- Texte visé : Texte de la commission sur la proposition de loi de Mme Mereana Reid Arbelot et plusieurs de ses collègues visant à reconnaître les victimes de l'exposition aux essais nucléaires français et améliorer leur indemnisation (2172)., n° 2364-A0
- Stade de lecture : 1ère lecture (1ère assemblée saisie)
- Examiné par : Assemblée nationale (séance publique)
Sous réserve de son traitement par les services de l'Assemblée nationale et de sa recevabilité
I – L’État définit et met en œuvre une programmation des moyens humains, techniques et documentaires visant à améliorer le recensement, la connaissance et la transparence des conséquences radioactives des essais nucléaires français sur l’environnement. Il organise l’amélioration de l’accès et de la diffusion localement de ces éléments.

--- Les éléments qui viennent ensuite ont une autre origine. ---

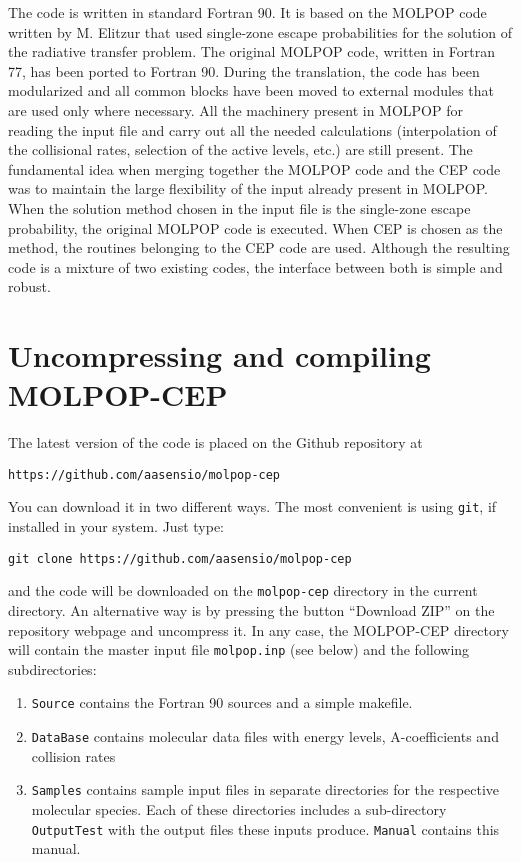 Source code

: \documentclass[12pt]{article}
\begin{document}
The code is written in standard Fortran 90. It is based on the MOLPOP code
written by M. Elitzur that used single-zone escape probabilities for the
solution of the radiative transfer problem. The original MOLPOP code, written
in Fortran 77, has been ported to Fortran 90. During the translation, the code
has been modularized and all common blocks have been moved to external modules
that are used only where necessary. All the machinery present in MOLPOP for
reading the input file and carry out all the needed calculations (interpolation
of the collisional rates, selection of the active levels, etc.) are still
present. The fundamental idea when merging together the MOLPOP code and the CEP
code was to maintain the large flexibility of the input already present in
MOLPOP. When the solution method chosen in the input file is the single-zone
escape probability, the original MOLPOP code is executed. When CEP is chosen as
the method, the routines belonging to the CEP code are used. Although the
resulting code is a mixture of two existing codes, the interface between both
is simple and robust.

\section{Uncompressing and compiling MOLPOP-CEP}

The latest version of the code is placed on the Github repository at
\begin{verbatim}
https://github.com/aasensio/molpop-cep
\end{verbatim}
You can download it
in two different ways. The most convenient is using \texttt{git}, if installed in
your system. Just type:
\begin{verbatim}
git clone https://github.com/aasensio/molpop-cep
\end{verbatim}
and the code will be downloaded on the \texttt{molpop-cep} directory in the
current directory. An alternative way is by pressing the button ``Download ZIP''
on the repository webpage and uncompress it. In any case, the MOLPOP-CEP directory
will contain the master input file \texttt{molpop.inp} (see below) and the
following subdirectories:

\begin{enumerate}
\item
{\tt Source} contains the Fortran 90 sources and a simple makefile.
\item
{\tt DataBase} contains molecular data files with energy levels,
A-coefficients and collision rates
\item
{\tt Samples} contains sample input files in separate directories for the
respective molecular species. Each of these directories includes a
sub-directory \texttt{OutputTest} with the output files these inputs produce.
{\tt Manual} contains this manual.
\end{enumerate}
\end{document}
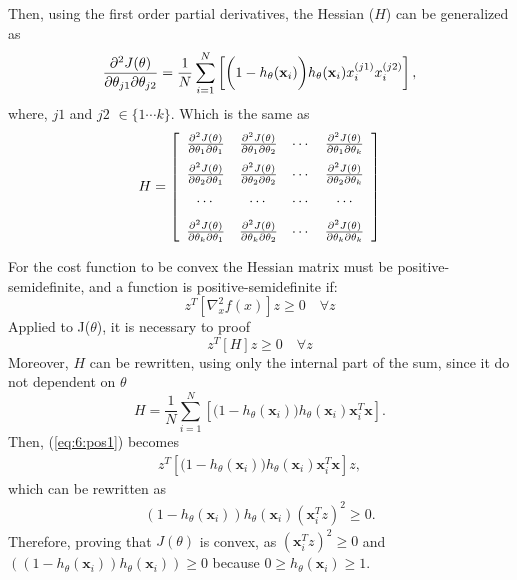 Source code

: Then, using the first order partial derivatives, the Hessian ($H$) can be generalized as
\begin{equation}
  \frac{\partial^2 J(\theta)}{\partial\theta_{j1}\partial\theta_{j2}}=\frac{1}{N}\sum_{i=1}^{N}
  \left[\bigg(1-h_\theta(\mathbf{x}_i)\bigg)h_\theta(\mathbf{x}_i)x_i^{(j1)}x_i^{(j2)}\right],
\end{equation}
where, $j1$ and $j2$ $\in \{1\cdots k\}$. Which is the same as
\begin{equation}
H=\left[ \begin{array}{cccc}
  \frac{\partial^2 J(\theta)}{\partial\theta_{1}\partial\theta_{1}} & \frac{\partial^2 J(\theta)}{\partial\theta_{1}\partial\theta_{2}} & \cdots & \frac{\partial^2 J(\theta)}{\partial\theta_{1}\partial\theta_{k}} \\[0.1in]  
  \frac{\partial^2 J(\theta)}{\partial\theta_{2}\partial\theta_{1}} & \frac{\partial^2 J(\theta)}{\partial\theta_{2}\partial\theta_{2}} & \cdots & \frac{\partial^2 J(\theta)}{\partial\theta_{2}\partial\theta_{k}} \\[0.1in]  
  \cdots & \cdots & \cdots & \cdots \\[0.1in]  
  \frac{\partial^2 J(\theta)}{\partial\theta_{k}\partial\theta_{1}} & \frac{\partial^2 J(\theta)}{\partial\theta_{k}\partial\theta_{2}} & \cdots & \frac{\partial^2 J(\theta)}{\partial\theta_{k}\partial\theta_{k}}  
\end{array} \right]
\end{equation}

For the cost function to be convex the Hessian matrix	must be positive-semidefinite, and
a function is positive-semidefinite if:  
\begin{equation}
  z^T\left[\nabla_x^2f(x)\right]z \ge 0 \quad  \forall z
\end{equation}
Applied to J($\theta$), it is necessary to proof
\begin{equation}\label{eq:6:pos1}
  z^T\left[H \right]z \ge 0 \quad  \forall z
\end{equation}
Moreover, $H$ can be rewritten, using only the internal part of the sum, since it do not 
dependent on $\theta$
\begin{equation}
 H = \frac{1}{N}\sum_{i=1}^{N} \left[ 
\bigg(1-h_\theta(\mathbf{x}_i)\bigg)h_\theta(\mathbf{x}_i)\mathbf{x}_i^T \mathbf{x} \right]. 
\end{equation}
Then, (\ref{eq:6:pos1}) becomes
\begin{align}
  z^T \left[\bigg(1-h_\theta(\mathbf{x}_i)\bigg)h_\theta(\mathbf{x}_i)\mathbf{x}_i^T 
\mathbf{x}\right] z,
\end{align}
which can be rewritten as
\begin{align}
  (1-h_\theta(\mathbf{x}_i))h_\theta(\mathbf{x}_i)\left(\mathbf{x}_i^Tz\right)^2 \ge 0.
\end{align}
Therefore, proving that $J(\theta)$ is convex, as $\left(\mathbf{x}_i^Tz\right)^2 
\ge 0$ and \\ $\left((1-h_\theta(\mathbf{x}_i))h_\theta(\mathbf{x}_i)\right)\ge 0$ because $0\ge 
h_\theta(\mathbf{x}_i) \ge 1$.


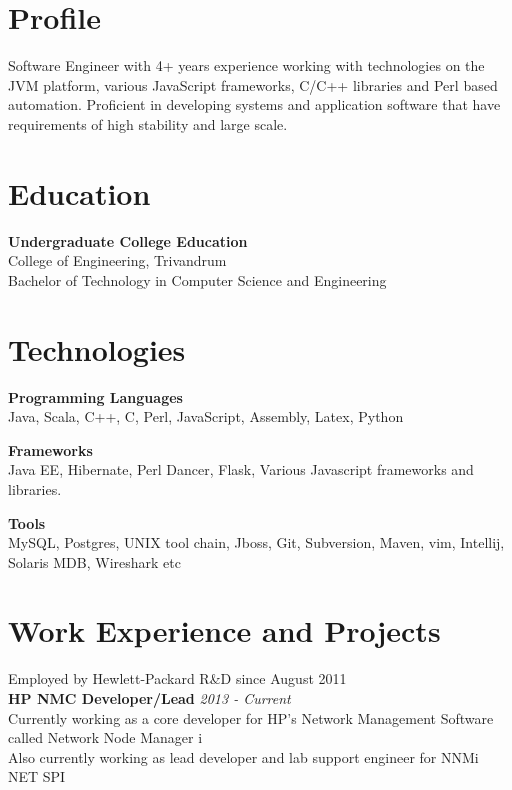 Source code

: \documentclass[line,margin]{res}
\begin{document}


\address{joji\_antony@gmx.com}
\address{+91 96323 41954}

\begin{resume}

\section{Profile}
Software Engineer with 4+ years experience working with technologies on the JVM platform, various JavaScript frameworks, C/C++ libraries and Perl based automation. Proficient in developing systems and application software that have requirements of high stability and large scale.

\section{Education}
{\bf Undergraduate College Education}\\
College of Engineering, Trivandrum\\
Bachelor of Technology in Computer Science and Engineering\\

\section{Technologies}

{\bf Programming Languages}\\
Java, Scala, C++, C, Perl, JavaScript, Assembly, Latex, Python

{\bf Frameworks}\\
Java EE, Hibernate, Perl Dancer, Flask, Various Javascript frameworks and libraries.

{\bf Tools}\\
MySQL, Postgres, UNIX tool chain, Jboss, Git, Subversion, Maven, vim, Intellij, Solaris MDB, Wireshark etc


\section{Work Experience and Projects}

Employed by Hewlett-Packard R\&D since August 2011\\

{\bf HP NMC Developer/Lead} \hfill {\it{2013 - Current}}\\
Currently working as a core developer for HP's Network Management Software called Network Node Manager i\\
Also currently working as lead developer and lab support engineer for NNMi NET SPI\\


\end{resume}
\end{document}
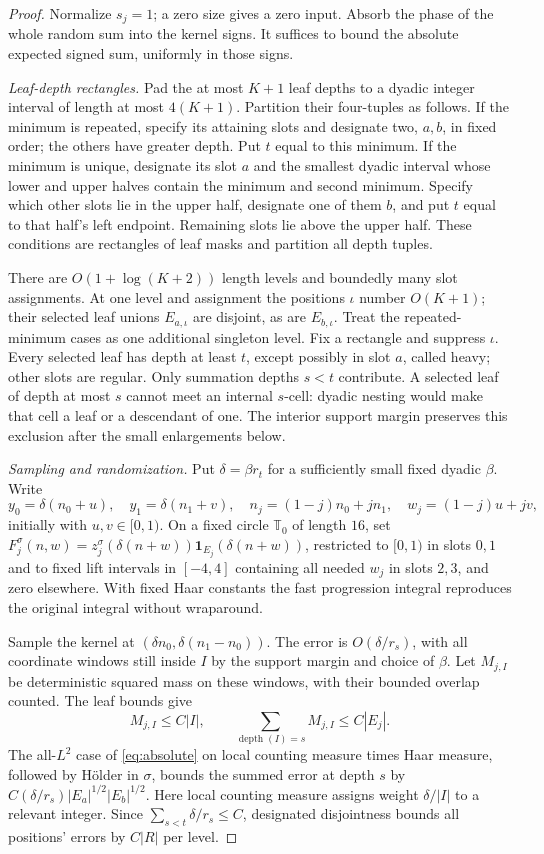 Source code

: \documentclass[11pt]{article}
\theoremstyle{definition}
\newcommand{\T}{\mathbb T}
\newcommand{\one}{\mathbf 1}
\numberwithin{equation}{section}
\begin{document}
\begin{proof}
Normalize $s_j=1$; a zero size gives a zero input. Absorb the phase of the whole random sum into the kernel signs. It suffices to bound the absolute expected signed sum, uniformly in those signs.

\emph{Leaf-depth rectangles.} Pad the at most $K+1$ leaf depths to a dyadic integer interval of length at most $4(K+1)$. Partition their four-tuples as follows. If the minimum is repeated, specify its attaining slots and designate two, $a,b$, in fixed order; the others have greater depth. Put $t$ equal to this minimum. If the minimum is unique, designate its slot $a$ and the smallest dyadic interval whose lower and upper halves contain the minimum and second minimum. Specify which other slots lie in the upper half, designate one of them $b$, and put $t$ equal to that half's left endpoint. Remaining slots lie above the upper half. These conditions are rectangles of leaf masks and partition all depth tuples.

There are $O(1+\log(K+2))$ length levels and boundedly many slot assignments. At one level and assignment the positions $\iota$ number $O(K+1)$; their selected leaf unions $E_{a,\iota}$ are disjoint, as are $E_{b,\iota}$. Treat the repeated-minimum cases as one additional singleton level. Fix a rectangle and suppress $\iota$. Every selected leaf has depth at least $t$, except possibly in slot $a$, called heavy; other slots are regular. Only summation depths $s<t$ contribute. A selected leaf of depth at most $s$ cannot meet an internal $s$-cell: dyadic nesting would make that cell a leaf or a descendant of one. The interior support margin preserves this exclusion after the small enlargements below.

\emph{Sampling and randomization.} Put $\delta=\beta r_t$ for a sufficiently small fixed dyadic $\beta$. Write
\[
 y_0=\delta(n_0+u),\quad y_1=\delta(n_1+v),\quad
 n_j=(1-j)n_0+jn_1,\quad w_j=(1-j)u+jv,
\]
initially with $u,v\in[0,1)$. On a fixed circle $\T_0$ of length $16$, set $F_j^\sigma(n,w)=z_j^\sigma(\delta(n+w))\one_{E_j}(\delta(n+w))$, restricted to $[0,1)$ in slots $0,1$ and to fixed lift intervals in $[-4,4]$ containing all needed $w_j$ in slots $2,3$, and zero elsewhere. With fixed Haar constants the fast progression integral reproduces the original integral without wraparound.

Sample the kernel at $(\delta n_0,\delta(n_1-n_0))$. The error is $O(\delta/r_s)$, with all coordinate windows still inside $I$ by the support margin and choice of $\beta$. Let $M_{j,I}$ be deterministic squared mass on these windows, with their bounded overlap counted. The leaf bounds give
\[
 M_{j,I}\le C|I|,\qquad
 \sum_{\operatorname{depth}(I)=s}M_{j,I}\le C|E_j|.
\]
The all-$L^2$ case of \eqref{eq:absolute} on local counting measure times Haar measure, followed by H\"older in $\sigma$, bounds the summed error at depth $s$ by $C(\delta/r_s)|E_a|^{1/2}|E_b|^{1/2}$. Here local counting measure assigns weight $\delta/|I|$ to a relevant integer. Since $\sum_{s<t}\delta/r_s\le C$, designated disjointness bounds all positions' errors by $C|R|$ per level.


\end{proof}
\end{document}
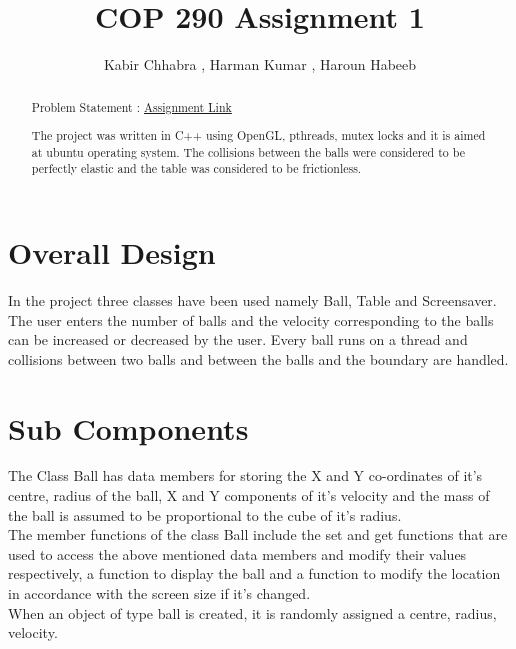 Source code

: \documentclass[]{article}
\begin{document}
\title{COP 290 Assignment 1}
\author{Kabir Chhabra , Harman Kumar , Haroun Habeeb}
\maketitle

\begin{abstract}
\begin{flushleft}
Problem Statement : \href { http://www.cse.iitd.ac.in/~prathmesh/ta/COP290/ass1.html }{Assignment Link}
\end{flushleft}

\begin{flushleft}
The project was written in C++ using OpenGL, pthreads, mutex locks and it is aimed at ubuntu operating system. The collisions between the balls were considered to be perfectly elastic and the table was considered to be frictionless.
\end{flushleft}

\end{abstract}

\section{Overall Design}
\begin{flushleft}
In the project three classes have been used namely Ball, Table and Screensaver. The user enters the number of balls and the velocity corresponding to the balls can be increased or decreased by the user. Every ball runs on a thread and collisions between two balls and between the balls and the boundary are handled.
\end{flushleft} 

\section{Sub Components}
\begin{flushleft}
The Class Ball has data members for storing the X and Y co-ordinates of it's centre, radius of the ball, X and Y components of it's velocity and the mass of the ball is assumed to be proportional to the cube of it's radius. 
\\
The member functions of the class Ball include the set and get functions that are used to access the above mentioned data members and modify their values respectively, a function to display the ball and a function to modify the location in accordance with the screen size if it's changed.
\\ 
When an object of type ball is created, it is randomly assigned a centre, radius, velocity.
\end{flushleft}
\end{document}
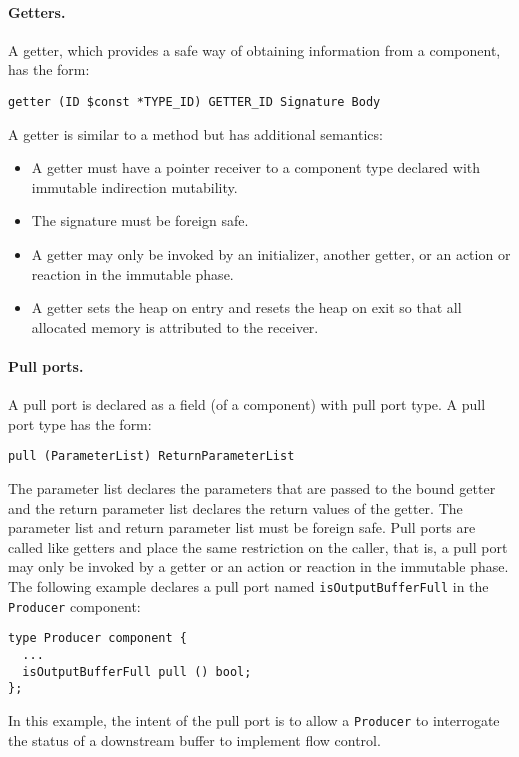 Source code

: \paragraph{Getters.}
A getter, which provides a safe way of obtaining information from a component, has the form:
\begin{verbatim}
getter (ID $const *TYPE_ID) GETTER_ID Signature Body
\end{verbatim}
A getter is similar to a method but has additional semantics:
\begin{itemize}
\item A getter must have a pointer receiver to a component type declared with immutable indirection mutability.
\item The signature must be foreign safe.
\item A getter may only be invoked by an initializer, another getter, or an action or reaction in the immutable phase.
\item A getter sets the heap on entry and resets the heap on exit so that all allocated memory is attributed to the receiver.
\end{itemize}

\paragraph{Pull ports.}
A pull port is declared as a field (of a component) with pull port type.
A pull port type has the form:
\begin{verbatim}
pull (ParameterList) ReturnParameterList
\end{verbatim}
The parameter list declares the parameters that are passed to the bound getter and the return parameter list declares the return values of the getter.
The parameter list and return parameter list must be foreign safe.
Pull ports are called like getters and place the same restriction on the caller, that is, a pull port may only be invoked by a getter or an action or reaction in the immutable phase.
The following example declares a pull port named \verb+isOutputBufferFull+ in the \verb+Producer+ component:
\begin{verbatim}
type Producer component {
  ...
  isOutputBufferFull pull () bool;
};
\end{verbatim}
In this example, the intent of the pull port is to allow a \verb+Producer+ to interrogate the status of a downstream buffer to implement flow control.

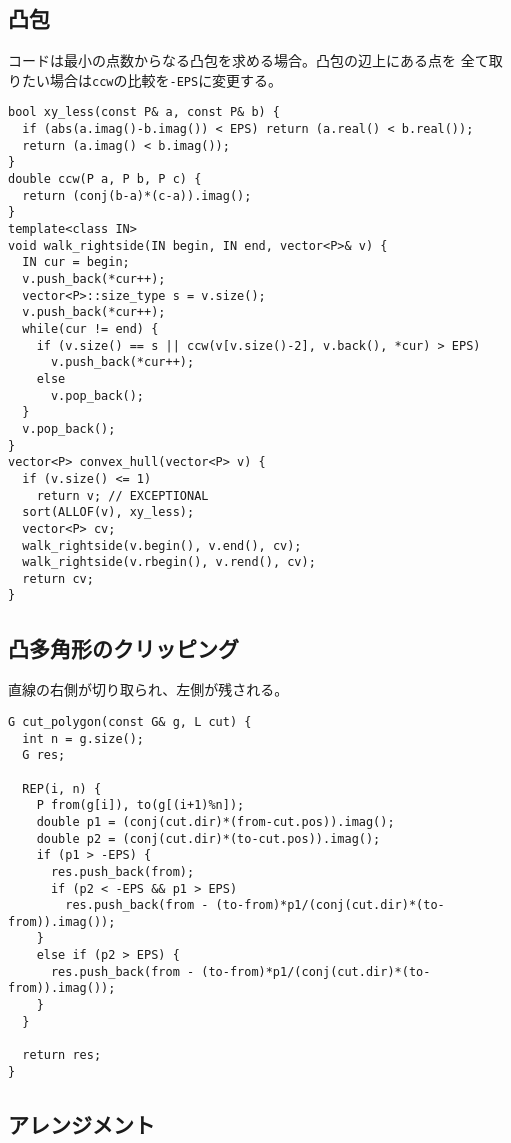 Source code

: \subsection{凸包}

コードは最小の点数からなる凸包を求める場合。凸包の辺上にある点を
全て取りたい場合は\verb|ccw|の比較を\verb|-EPS|に変更する。

\begin{lstlisting}
bool xy_less(const P& a, const P& b) {
  if (abs(a.imag()-b.imag()) < EPS) return (a.real() < b.real());
  return (a.imag() < b.imag());
}
double ccw(P a, P b, P c) {
  return (conj(b-a)*(c-a)).imag();
}
template<class IN>
void walk_rightside(IN begin, IN end, vector<P>& v) {
  IN cur = begin;
  v.push_back(*cur++);
  vector<P>::size_type s = v.size();
  v.push_back(*cur++);
  while(cur != end) {
    if (v.size() == s || ccw(v[v.size()-2], v.back(), *cur) > EPS)
      v.push_back(*cur++);
    else
      v.pop_back();
  }
  v.pop_back();
}
vector<P> convex_hull(vector<P> v) {
  if (v.size() <= 1)
    return v; // EXCEPTIONAL
  sort(ALLOF(v), xy_less);
  vector<P> cv;
  walk_rightside(v.begin(), v.end(), cv);
  walk_rightside(v.rbegin(), v.rend(), cv);
  return cv;
}
\end{lstlisting}


\subsection{凸多角形のクリッピング}

直線の右側が切り取られ、左側が残される。

\begin{lstlisting}
G cut_polygon(const G& g, L cut) {
  int n = g.size();
  G res;

  REP(i, n) {
    P from(g[i]), to(g[(i+1)%n]);
    double p1 = (conj(cut.dir)*(from-cut.pos)).imag();
    double p2 = (conj(cut.dir)*(to-cut.pos)).imag();
    if (p1 > -EPS) {
      res.push_back(from);
      if (p2 < -EPS && p1 > EPS)
        res.push_back(from - (to-from)*p1/(conj(cut.dir)*(to-from)).imag());
    }
    else if (p2 > EPS) {
      res.push_back(from - (to-from)*p1/(conj(cut.dir)*(to-from)).imag());
    }
  }

  return res;
}
\end{lstlisting}


\subsection{アレンジメント}


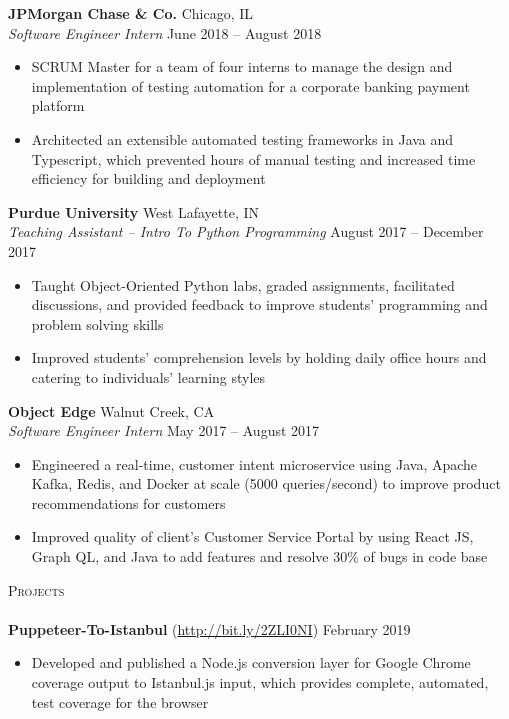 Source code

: \documentclass[letterpaper, 10pt]{article}
\newcommand{\lineunder} {
    \vspace*{-8pt} \\
    \hspace*{-18pt} \hrulefill \\
}
\newcommand{\header} [1] {
    {
        \hspace*{-18pt}\vspace*{6pt}
        {\large\textsc{#1}}
    }
    \vspace*{-6pt} \lineunder
}
\begin{document}
\textbf{JPMorgan Chase \& Co.} \hfill Chicago, IL\\
\textit{Software Engineer Intern} \hfill June 2018 -- August 2018\\
\vspace{-1mm}
\begin{itemize} \itemsep 1pt
	\item SCRUM Master for a team of four interns to manage the design and implementation of testing automation for a corporate banking payment platform
	\item Architected an extensible automated testing frameworks in Java and Typescript, which prevented hours of manual testing and increased time efficiency for building and deployment
\end{itemize}

\textbf{Purdue University} \hfill West Lafayette, IN\\
\textit{Teaching Assistant -- Intro To Python Programming} \hfill August 2017 – December 2017\\
\vspace{-1mm}
\begin{itemize} \itemsep 1pt
	\item Taught Object-Oriented Python labs, graded assignments, facilitated discussions, and provided feedback to improve students’ programming and problem solving skills
	\item Improved students’ comprehension levels by holding daily office hours and catering to individuals’ learning styles
\end{itemize}

\textbf{Object Edge} \hfill Walnut Creek, CA\\
\textit{Software Engineer Intern} \hfill May 2017 -- August 2017\\
\vspace{-1mm}
\begin{itemize} \itemsep 1pt
	\item Engineered a real-time, customer intent microservice using Java, Apache Kafka, Redis, and Docker at scale (5000 queries/second) to improve product recommendations for customers
	\item Improved quality of client’s Customer Service Portal by using React JS, Graph QL, and Java to add features and resolve 30\% of bugs in code base
\end{itemize}

\header{Projects}
{\textbf{Puppeteer-To-Istanbul}} (\href{http://bit.ly/2ZLI0NI}{http://bit.ly/2ZLI0NI}) \hfill February 2019\\
\vspace{-1mm}
\begin{itemize} \itemsep 1pt
	\item Developed and published a Node.js conversion layer for Google Chrome coverage output to Istanbul.js input, which provides complete, automated, test coverage for the browser
\end{itemize}
\vspace*{2mm}
\end{document}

II – L’État rend compte de la mise en œuvre de cette programmation par un rapport public remis chaque année au Parlement.
III – La perte de recettes pour l’État est compensée à due concurrence par la création d’une taxe additionnelle à l’accise sur les tabacs prévue au chapitre IV du titre Ier du livre III du code des impositions sur les biens et services.
Le présent amendement constitue un repli explicite de l’amendement visant à instaurer un régime de gestion environnementale renforcée des sites ayant accueilli des essais nucléaires français.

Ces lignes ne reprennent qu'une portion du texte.